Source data
--- START ---

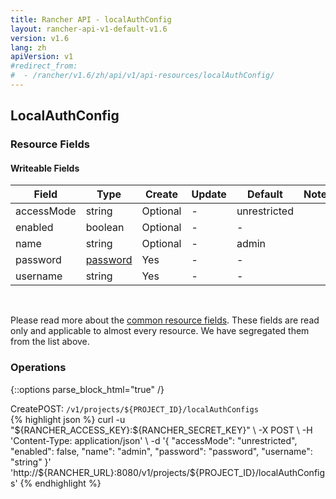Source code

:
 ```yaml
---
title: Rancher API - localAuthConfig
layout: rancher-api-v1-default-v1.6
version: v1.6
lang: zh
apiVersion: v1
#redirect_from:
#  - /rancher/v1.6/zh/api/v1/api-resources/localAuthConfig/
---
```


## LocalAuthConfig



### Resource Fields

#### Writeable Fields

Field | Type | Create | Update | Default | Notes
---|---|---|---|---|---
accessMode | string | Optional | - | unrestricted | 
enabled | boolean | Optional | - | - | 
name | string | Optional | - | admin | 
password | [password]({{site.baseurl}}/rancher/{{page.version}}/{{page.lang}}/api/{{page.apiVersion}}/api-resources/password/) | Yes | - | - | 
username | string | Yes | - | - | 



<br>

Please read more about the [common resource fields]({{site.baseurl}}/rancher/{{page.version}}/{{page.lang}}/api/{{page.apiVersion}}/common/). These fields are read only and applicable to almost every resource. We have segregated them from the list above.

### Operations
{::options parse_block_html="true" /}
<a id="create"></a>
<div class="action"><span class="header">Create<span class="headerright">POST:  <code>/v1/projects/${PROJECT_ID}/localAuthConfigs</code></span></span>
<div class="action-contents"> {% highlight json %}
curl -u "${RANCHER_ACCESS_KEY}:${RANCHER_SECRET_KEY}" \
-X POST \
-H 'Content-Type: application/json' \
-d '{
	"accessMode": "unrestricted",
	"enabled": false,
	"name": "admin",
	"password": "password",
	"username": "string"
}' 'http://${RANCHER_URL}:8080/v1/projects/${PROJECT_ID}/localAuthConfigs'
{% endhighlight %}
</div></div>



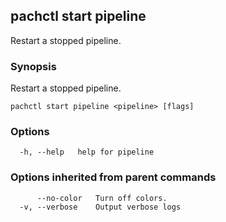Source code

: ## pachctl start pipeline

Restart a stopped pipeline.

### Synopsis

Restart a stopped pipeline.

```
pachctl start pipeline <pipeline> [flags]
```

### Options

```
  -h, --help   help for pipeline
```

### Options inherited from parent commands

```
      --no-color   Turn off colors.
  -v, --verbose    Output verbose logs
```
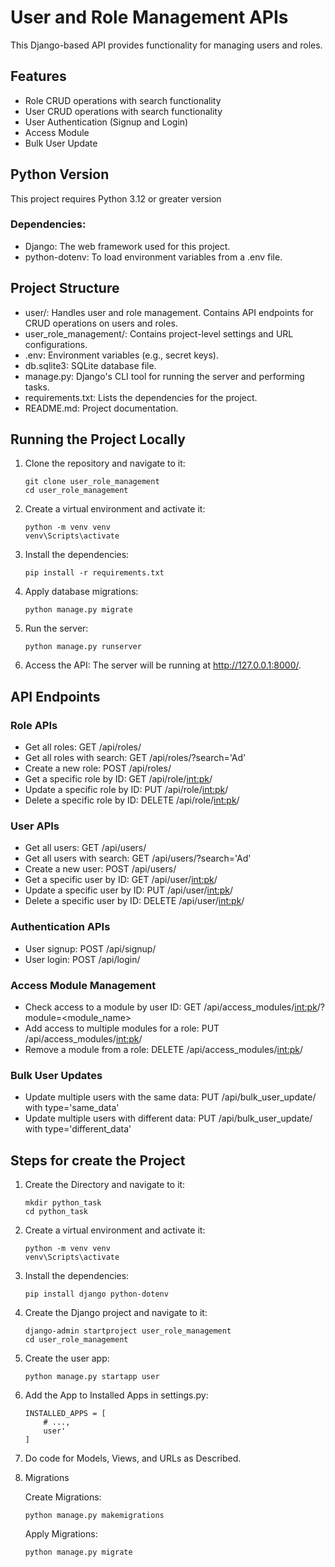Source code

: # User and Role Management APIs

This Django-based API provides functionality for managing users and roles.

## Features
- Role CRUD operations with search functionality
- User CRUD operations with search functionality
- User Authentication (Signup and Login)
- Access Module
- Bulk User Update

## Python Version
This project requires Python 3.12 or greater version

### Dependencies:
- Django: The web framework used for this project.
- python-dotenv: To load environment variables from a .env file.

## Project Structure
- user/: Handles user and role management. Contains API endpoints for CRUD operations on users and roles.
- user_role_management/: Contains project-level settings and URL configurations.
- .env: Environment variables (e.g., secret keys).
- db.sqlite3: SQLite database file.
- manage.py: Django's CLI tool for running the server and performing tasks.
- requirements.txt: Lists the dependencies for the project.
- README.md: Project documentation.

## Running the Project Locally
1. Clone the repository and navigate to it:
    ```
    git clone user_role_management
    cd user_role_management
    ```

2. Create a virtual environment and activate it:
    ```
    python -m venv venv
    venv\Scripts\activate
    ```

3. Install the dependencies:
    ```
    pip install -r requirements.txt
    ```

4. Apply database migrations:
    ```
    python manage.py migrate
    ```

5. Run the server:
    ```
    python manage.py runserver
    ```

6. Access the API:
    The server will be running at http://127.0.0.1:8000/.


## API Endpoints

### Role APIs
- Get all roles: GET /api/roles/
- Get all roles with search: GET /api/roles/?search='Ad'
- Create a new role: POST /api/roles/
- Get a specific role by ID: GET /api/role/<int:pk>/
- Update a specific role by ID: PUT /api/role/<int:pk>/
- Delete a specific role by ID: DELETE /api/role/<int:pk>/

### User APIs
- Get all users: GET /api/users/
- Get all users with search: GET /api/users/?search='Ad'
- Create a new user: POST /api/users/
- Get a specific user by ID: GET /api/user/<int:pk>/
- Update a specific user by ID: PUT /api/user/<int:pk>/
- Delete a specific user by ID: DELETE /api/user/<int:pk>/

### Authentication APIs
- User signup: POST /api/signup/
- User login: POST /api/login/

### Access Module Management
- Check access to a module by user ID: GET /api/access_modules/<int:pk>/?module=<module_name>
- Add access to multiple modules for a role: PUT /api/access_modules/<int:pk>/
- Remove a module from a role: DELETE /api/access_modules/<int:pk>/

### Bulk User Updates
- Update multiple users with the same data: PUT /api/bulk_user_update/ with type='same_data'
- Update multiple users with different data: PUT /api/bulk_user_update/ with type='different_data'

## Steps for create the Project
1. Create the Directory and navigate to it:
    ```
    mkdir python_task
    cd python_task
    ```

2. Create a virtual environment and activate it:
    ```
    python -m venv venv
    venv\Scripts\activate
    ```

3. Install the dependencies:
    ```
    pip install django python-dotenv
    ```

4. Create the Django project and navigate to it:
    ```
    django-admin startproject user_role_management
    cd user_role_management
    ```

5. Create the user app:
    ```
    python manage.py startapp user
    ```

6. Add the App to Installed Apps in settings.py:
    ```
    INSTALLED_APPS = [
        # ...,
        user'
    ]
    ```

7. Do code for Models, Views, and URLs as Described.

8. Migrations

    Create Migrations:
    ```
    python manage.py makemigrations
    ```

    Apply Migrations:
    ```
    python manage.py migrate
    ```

--- END ---

▶ Problem statement: Word-for-word repeat, images excluded: return all the data.

▶ Answer box:
Source code

:
 ```yaml
---
title: Rancher API - localAuthConfig
layout: rancher-api-v1-default-v1.6
version: v1.6
lang: zh
apiVersion: v1
#redirect_from:
#  - /rancher/v1.6/zh/api/v1/api-resources/localAuthConfig/
---
```


## LocalAuthConfig



### Resource Fields

#### Writeable Fields

Field | Type | Create | Update | Default | Notes
---|---|---|---|---|---
accessMode | string | Optional | - | unrestricted | 
enabled | boolean | Optional | - | - | 
name | string | Optional | - | admin | 
password | [password]({{site.baseurl}}/rancher/{{page.version}}/{{page.lang}}/api/{{page.apiVersion}}/api-resources/password/) | Yes | - | - | 
username | string | Yes | - | - | 



<br>

Please read more about the [common resource fields]({{site.baseurl}}/rancher/{{page.version}}/{{page.lang}}/api/{{page.apiVersion}}/common/). These fields are read only and applicable to almost every resource. We have segregated them from the list above.

### Operations
{::options parse_block_html="true" /}
<a id="create"></a>
<div class="action"><span class="header">Create<span class="headerright">POST:  <code>/v1/projects/${PROJECT_ID}/localAuthConfigs</code></span></span>
<div class="action-contents"> {% highlight json %}
curl -u "${RANCHER_ACCESS_KEY}:${RANCHER_SECRET_KEY}" \
-X POST \
-H 'Content-Type: application/json' \
-d '{
	"accessMode": "unrestricted",
	"enabled": false,
	"name": "admin",
	"password": "password",
	"username": "string"
}' 'http://${RANCHER_URL}:8080/v1/projects/${PROJECT_ID}/localAuthConfigs'
{% endhighlight %}
</div></div>



Source code

: ## pachctl start pipeline

Restart a stopped pipeline.

### Synopsis

Restart a stopped pipeline.

```
pachctl start pipeline <pipeline> [flags]
```

### Options

```
  -h, --help   help for pipeline
```

### Options inherited from parent commands

```
      --no-color   Turn off colors.
  -v, --verbose    Output verbose logs
```
Source code

: # User and Role Management APIs

This Django-based API provides functionality for managing users and roles.

## Features
- Role CRUD operations with search functionality
- User CRUD operations with search functionality
- User Authentication (Signup and Login)
- Access Module
- Bulk User Update

## Python Version
This project requires Python 3.12 or greater version

### Dependencies:
- Django: The web framework used for this project.
- python-dotenv: To load environment variables from a .env file.

## Project Structure
- user/: Handles user and role management. Contains API endpoints for CRUD operations on users and roles.
- user_role_management/: Contains project-level settings and URL configurations.
- .env: Environment variables (e.g., secret keys).
- db.sqlite3: SQLite database file.
- manage.py: Django's CLI tool for running the server and performing tasks.
- requirements.txt: Lists the dependencies for the project.
- README.md: Project documentation.

## Running the Project Locally
1. Clone the repository and navigate to it:
    ```
    git clone user_role_management
    cd user_role_management
    ```

2. Create a virtual environment and activate it:
    ```
    python -m venv venv
    venv\Scripts\activate
    ```

3. Install the dependencies:
    ```
    pip install -r requirements.txt
    ```

4. Apply database migrations:
    ```
    python manage.py migrate
    ```

5. Run the server:
    ```
    python manage.py runserver
    ```

6. Access the API:
    The server will be running at http://127.0.0.1:8000/.


## API Endpoints

### Role APIs
- Get all roles: GET /api/roles/
- Get all roles with search: GET /api/roles/?search='Ad'
- Create a new role: POST /api/roles/
- Get a specific role by ID: GET /api/role/<int:pk>/
- Update a specific role by ID: PUT /api/role/<int:pk>/
- Delete a specific role by ID: DELETE /api/role/<int:pk>/

### User APIs
- Get all users: GET /api/users/
- Get all users with search: GET /api/users/?search='Ad'
- Create a new user: POST /api/users/
- Get a specific user by ID: GET /api/user/<int:pk>/
- Update a specific user by ID: PUT /api/user/<int:pk>/
- Delete a specific user by ID: DELETE /api/user/<int:pk>/

### Authentication APIs
- User signup: POST /api/signup/
- User login: POST /api/login/

### Access Module Management
- Check access to a module by user ID: GET /api/access_modules/<int:pk>/?module=<module_name>
- Add access to multiple modules for a role: PUT /api/access_modules/<int:pk>/
- Remove a module from a role: DELETE /api/access_modules/<int:pk>/

### Bulk User Updates
- Update multiple users with the same data: PUT /api/bulk_user_update/ with type='same_data'
- Update multiple users with different data: PUT /api/bulk_user_update/ with type='different_data'

## Steps for create the Project
1. Create the Directory and navigate to it:
    ```
    mkdir python_task
    cd python_task
    ```

2. Create a virtual environment and activate it:
    ```
    python -m venv venv
    venv\Scripts\activate
    ```

3. Install the dependencies:
    ```
    pip install django python-dotenv
    ```

4. Create the Django project and navigate to it:
    ```
    django-admin startproject user_role_management
    cd user_role_management
    ```

5. Create the user app:
    ```
    python manage.py startapp user
    ```

6. Add the App to Installed Apps in settings.py:
    ```
    INSTALLED_APPS = [
        # ...,
        user'
    ]
    ```

7. Do code for Models, Views, and URLs as Described.

8. Migrations

    Create Migrations:
    ```
    python manage.py makemigrations
    ```

    Apply Migrations:
    ```
    python manage.py migrate
    ```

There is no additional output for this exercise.